- Task objective
In the data that follows, find each line containing "Participation" and copy it.

Dataset entries

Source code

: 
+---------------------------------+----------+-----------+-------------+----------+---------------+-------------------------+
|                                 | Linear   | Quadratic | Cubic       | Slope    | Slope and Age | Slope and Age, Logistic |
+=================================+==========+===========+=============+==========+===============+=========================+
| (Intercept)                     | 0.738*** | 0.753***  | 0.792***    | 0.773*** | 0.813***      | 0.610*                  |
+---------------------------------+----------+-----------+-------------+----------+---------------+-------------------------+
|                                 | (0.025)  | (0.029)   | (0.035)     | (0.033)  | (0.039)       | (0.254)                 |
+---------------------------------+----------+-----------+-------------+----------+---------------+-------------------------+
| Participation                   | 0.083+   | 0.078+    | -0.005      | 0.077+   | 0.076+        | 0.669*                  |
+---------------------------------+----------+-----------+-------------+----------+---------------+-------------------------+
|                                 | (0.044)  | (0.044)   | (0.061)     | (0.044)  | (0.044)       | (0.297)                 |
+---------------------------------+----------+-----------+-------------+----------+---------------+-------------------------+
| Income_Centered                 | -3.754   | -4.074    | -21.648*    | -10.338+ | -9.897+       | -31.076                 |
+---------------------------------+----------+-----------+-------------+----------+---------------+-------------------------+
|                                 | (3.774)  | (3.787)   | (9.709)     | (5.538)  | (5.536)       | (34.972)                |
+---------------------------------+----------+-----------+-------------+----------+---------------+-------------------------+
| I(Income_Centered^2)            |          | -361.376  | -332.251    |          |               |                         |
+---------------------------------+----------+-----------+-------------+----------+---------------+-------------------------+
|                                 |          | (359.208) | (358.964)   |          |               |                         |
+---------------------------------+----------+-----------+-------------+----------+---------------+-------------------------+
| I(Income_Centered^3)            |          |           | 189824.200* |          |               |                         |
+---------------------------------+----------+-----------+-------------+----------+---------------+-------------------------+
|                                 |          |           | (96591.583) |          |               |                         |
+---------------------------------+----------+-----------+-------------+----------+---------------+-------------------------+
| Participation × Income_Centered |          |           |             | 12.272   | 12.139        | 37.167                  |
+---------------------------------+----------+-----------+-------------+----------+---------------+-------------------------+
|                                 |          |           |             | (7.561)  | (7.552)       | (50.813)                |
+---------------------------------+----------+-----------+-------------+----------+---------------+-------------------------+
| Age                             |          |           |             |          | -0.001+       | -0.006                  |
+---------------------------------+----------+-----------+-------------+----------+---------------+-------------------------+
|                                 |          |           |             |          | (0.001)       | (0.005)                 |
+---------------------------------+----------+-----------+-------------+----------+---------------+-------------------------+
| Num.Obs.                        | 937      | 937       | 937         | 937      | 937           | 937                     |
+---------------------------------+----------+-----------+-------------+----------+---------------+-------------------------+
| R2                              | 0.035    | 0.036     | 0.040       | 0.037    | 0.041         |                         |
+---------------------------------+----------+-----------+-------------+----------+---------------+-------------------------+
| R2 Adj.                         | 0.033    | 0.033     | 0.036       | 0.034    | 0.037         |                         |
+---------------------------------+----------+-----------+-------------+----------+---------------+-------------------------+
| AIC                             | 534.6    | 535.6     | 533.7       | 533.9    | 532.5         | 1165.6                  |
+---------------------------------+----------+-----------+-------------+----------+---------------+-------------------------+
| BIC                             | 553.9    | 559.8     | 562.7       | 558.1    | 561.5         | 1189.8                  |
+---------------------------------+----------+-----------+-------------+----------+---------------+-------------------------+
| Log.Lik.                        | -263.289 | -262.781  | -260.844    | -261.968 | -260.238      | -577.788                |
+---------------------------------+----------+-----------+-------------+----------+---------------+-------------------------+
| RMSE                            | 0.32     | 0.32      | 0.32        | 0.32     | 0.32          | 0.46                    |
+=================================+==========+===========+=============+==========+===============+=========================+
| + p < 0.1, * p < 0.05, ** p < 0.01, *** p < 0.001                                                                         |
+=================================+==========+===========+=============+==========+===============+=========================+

- Reply
| Participation                   | 0.083+   | 0.078+    | -0.005      | 0.077+   | 0.076+        | 0.669*                  |
| Participation × Income_Centered |          |           |             | 12.272   | 12.139        | 37.167                  |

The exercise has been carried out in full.